### INFORMATION

= Beginning of Section =

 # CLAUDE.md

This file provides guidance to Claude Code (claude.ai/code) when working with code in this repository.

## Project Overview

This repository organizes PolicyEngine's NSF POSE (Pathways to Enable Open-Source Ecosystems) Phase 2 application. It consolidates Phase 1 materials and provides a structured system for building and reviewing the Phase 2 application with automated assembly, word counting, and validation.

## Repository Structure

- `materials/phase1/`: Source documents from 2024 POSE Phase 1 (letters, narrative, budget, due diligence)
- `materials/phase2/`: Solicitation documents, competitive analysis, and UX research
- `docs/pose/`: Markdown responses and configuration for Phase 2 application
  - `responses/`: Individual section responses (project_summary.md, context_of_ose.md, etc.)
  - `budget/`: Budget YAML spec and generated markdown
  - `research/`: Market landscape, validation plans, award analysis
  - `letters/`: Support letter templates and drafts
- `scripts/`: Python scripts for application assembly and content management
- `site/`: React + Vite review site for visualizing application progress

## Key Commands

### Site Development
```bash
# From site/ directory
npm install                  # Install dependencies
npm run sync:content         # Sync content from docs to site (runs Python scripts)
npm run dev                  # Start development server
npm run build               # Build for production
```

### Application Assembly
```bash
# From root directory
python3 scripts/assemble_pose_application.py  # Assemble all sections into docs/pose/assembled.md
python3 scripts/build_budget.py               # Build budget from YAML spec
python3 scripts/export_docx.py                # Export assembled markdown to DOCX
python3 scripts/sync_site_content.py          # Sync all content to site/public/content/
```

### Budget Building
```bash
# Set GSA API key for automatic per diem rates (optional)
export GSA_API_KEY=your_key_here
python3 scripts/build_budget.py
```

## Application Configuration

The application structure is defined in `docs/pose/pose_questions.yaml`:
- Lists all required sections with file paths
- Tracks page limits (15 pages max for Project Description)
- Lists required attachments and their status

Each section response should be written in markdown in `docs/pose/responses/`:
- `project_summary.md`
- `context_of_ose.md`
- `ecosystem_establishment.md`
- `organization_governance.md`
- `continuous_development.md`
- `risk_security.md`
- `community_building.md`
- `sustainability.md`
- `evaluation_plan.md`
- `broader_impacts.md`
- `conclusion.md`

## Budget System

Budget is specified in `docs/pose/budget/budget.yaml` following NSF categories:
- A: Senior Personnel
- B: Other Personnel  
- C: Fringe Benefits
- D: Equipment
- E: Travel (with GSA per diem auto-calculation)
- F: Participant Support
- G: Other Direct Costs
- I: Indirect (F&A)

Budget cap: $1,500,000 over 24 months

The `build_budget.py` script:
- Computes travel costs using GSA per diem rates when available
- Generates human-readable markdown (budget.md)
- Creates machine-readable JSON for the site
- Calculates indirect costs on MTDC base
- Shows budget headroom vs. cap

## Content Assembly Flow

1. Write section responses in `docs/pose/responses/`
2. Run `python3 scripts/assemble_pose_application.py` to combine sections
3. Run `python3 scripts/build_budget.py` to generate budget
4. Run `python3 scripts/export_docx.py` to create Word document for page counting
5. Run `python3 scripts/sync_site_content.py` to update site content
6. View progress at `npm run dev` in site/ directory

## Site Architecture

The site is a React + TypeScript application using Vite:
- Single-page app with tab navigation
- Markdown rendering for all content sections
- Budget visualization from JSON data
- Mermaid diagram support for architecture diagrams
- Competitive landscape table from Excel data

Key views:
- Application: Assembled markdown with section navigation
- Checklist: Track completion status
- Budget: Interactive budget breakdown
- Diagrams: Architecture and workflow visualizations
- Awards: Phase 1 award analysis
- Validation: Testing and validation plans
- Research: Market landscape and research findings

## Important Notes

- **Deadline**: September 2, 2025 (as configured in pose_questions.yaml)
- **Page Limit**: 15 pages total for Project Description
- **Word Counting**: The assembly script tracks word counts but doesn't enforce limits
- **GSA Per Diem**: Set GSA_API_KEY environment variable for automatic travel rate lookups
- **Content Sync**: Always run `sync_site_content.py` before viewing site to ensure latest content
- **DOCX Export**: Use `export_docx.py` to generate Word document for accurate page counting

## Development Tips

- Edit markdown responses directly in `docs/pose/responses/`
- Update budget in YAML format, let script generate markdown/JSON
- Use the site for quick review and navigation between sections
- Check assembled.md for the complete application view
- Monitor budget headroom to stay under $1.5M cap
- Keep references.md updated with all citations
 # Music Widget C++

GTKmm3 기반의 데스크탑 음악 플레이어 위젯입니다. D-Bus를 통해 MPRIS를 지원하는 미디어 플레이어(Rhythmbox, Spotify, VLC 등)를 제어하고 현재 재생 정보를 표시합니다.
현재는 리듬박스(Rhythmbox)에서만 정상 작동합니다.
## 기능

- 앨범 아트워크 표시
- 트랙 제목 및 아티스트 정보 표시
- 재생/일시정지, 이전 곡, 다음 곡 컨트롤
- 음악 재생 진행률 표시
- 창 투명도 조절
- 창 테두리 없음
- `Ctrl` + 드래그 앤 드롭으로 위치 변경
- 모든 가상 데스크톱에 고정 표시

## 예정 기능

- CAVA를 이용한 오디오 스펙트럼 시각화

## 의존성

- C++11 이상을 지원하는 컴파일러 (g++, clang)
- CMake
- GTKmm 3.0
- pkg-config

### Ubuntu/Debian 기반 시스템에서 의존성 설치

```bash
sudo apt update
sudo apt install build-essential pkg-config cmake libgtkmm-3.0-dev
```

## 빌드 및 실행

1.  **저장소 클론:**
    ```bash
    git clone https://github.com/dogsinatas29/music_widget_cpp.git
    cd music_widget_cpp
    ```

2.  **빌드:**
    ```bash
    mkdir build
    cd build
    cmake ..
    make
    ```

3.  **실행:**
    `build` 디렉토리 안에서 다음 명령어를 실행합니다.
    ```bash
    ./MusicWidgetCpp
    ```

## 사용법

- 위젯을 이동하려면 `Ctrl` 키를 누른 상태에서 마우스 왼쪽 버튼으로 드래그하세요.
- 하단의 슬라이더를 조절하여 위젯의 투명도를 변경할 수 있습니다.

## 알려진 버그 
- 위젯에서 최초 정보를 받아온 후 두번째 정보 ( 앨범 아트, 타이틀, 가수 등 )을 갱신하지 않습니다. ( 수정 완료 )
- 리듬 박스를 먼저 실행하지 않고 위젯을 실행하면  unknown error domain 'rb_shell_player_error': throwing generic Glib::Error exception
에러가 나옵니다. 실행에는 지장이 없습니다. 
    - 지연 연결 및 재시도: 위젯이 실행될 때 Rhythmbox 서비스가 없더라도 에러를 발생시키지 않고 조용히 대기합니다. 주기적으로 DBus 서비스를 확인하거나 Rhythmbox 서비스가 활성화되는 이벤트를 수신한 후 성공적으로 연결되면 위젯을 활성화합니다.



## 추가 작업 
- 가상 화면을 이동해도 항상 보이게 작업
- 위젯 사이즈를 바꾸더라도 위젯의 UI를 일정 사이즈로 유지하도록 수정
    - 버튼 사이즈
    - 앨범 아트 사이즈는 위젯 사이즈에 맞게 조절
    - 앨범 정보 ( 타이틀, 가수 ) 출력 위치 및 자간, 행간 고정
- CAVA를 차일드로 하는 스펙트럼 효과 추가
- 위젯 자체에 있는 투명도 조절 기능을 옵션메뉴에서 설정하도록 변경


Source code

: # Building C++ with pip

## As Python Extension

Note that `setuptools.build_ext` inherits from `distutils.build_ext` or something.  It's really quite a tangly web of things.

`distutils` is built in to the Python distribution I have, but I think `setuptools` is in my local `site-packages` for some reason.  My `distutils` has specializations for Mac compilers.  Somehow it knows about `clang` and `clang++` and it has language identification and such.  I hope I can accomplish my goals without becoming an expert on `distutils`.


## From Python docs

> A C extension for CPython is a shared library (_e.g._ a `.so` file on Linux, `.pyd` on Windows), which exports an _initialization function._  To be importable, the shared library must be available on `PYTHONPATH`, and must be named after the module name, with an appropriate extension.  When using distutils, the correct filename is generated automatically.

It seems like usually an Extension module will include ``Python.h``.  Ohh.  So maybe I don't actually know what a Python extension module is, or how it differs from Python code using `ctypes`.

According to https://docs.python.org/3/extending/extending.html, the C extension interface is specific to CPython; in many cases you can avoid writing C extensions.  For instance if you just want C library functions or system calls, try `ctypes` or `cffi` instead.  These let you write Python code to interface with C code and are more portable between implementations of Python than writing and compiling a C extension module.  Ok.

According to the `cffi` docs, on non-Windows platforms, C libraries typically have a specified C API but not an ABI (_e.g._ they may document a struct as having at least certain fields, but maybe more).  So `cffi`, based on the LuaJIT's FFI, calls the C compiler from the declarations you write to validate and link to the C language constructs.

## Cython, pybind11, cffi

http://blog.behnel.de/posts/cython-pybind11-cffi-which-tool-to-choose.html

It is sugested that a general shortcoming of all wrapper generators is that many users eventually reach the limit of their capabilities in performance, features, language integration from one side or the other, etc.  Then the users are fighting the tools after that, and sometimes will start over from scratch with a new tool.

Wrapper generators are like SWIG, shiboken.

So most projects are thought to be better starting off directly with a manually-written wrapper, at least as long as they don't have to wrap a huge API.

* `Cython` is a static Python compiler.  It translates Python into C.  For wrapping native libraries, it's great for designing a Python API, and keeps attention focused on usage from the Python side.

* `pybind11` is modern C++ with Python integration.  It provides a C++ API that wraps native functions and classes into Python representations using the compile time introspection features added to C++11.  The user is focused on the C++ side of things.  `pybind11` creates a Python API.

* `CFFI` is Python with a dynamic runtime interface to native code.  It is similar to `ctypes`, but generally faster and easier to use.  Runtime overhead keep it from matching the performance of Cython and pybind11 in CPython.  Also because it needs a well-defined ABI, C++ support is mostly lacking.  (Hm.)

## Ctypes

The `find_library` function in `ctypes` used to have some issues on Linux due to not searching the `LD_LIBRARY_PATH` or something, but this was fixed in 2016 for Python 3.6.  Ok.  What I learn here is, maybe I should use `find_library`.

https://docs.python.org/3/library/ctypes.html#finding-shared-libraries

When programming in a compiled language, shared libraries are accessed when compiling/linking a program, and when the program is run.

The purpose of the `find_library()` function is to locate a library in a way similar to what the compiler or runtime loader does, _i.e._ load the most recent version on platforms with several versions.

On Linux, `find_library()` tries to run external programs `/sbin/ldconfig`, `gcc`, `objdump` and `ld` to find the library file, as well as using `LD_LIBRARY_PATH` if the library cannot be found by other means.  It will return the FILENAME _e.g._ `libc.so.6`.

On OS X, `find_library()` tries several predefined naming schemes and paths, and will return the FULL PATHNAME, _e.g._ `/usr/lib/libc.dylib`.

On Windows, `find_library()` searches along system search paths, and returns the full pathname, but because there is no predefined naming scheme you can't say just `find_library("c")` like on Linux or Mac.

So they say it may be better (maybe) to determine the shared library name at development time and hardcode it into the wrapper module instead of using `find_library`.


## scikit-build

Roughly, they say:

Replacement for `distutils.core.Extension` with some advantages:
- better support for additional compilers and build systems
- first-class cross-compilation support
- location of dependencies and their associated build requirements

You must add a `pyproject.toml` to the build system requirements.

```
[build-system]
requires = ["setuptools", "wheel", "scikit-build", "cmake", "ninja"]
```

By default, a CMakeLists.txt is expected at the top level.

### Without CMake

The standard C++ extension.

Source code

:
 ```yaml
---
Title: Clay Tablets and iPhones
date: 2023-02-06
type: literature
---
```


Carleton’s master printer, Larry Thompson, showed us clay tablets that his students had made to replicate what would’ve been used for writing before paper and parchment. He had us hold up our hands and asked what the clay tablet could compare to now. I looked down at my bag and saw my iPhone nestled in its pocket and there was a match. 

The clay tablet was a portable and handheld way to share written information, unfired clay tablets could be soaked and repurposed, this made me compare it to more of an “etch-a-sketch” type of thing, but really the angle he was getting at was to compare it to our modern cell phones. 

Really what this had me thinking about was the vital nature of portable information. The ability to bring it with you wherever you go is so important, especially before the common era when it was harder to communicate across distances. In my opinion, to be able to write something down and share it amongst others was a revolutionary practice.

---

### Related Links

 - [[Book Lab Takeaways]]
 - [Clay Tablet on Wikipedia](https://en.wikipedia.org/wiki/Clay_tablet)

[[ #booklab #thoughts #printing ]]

= End of Section =

### INSTRUCTIONS FOR THE TASK
From the entries above, extract only the lines running from the one containing "- Creates machine-readable JSON for the site" through the one containing "# Music Widget C++", inclusive.

### WRITTEN RESPONSE
- Creates machine-readable JSON for the site
- Calculates indirect costs on MTDC base
- Shows budget headroom vs. cap

## Content Assembly Flow

1. Write section responses in `docs/pose/responses/`
2. Run `python3 scripts/assemble_pose_application.py` to combine sections
3. Run `python3 scripts/build_budget.py` to generate budget
4. Run `python3 scripts/export_docx.py` to create Word document for page counting
5. Run `python3 scripts/sync_site_content.py` to update site content
6. View progress at `npm run dev` in site/ directory

## Site Architecture

The site is a React + TypeScript application using Vite:
- Single-page app with tab navigation
- Markdown rendering for all content sections
- Budget visualization from JSON data
- Mermaid diagram support for architecture diagrams
- Competitive landscape table from Excel data

Key views:
- Application: Assembled markdown with section navigation
- Checklist: Track completion status
- Budget: Interactive budget breakdown
- Diagrams: Architecture and workflow visualizations
- Awards: Phase 1 award analysis
- Validation: Testing and validation plans
- Research: Market landscape and research findings

## Important Notes

- **Deadline**: September 2, 2025 (as configured in pose_questions.yaml)
- **Page Limit**: 15 pages total for Project Description
- **Word Counting**: The assembly script tracks word counts but doesn't enforce limits
- **GSA Per Diem**: Set GSA_API_KEY environment variable for automatic travel rate lookups
- **Content Sync**: Always run `sync_site_content.py` before viewing site to ensure latest content
- **DOCX Export**: Use `export_docx.py` to generate Word document for accurate page counting

## Development Tips

- Edit markdown responses directly in `docs/pose/responses/`
- Update budget in YAML format, let script generate markdown/JSON
- Use the site for quick review and navigation between sections
- Check assembled.md for the complete application view
- Monitor budget headroom to stay under $1.5M cap
- Keep references.md updated with all citations
 # Music Widget C++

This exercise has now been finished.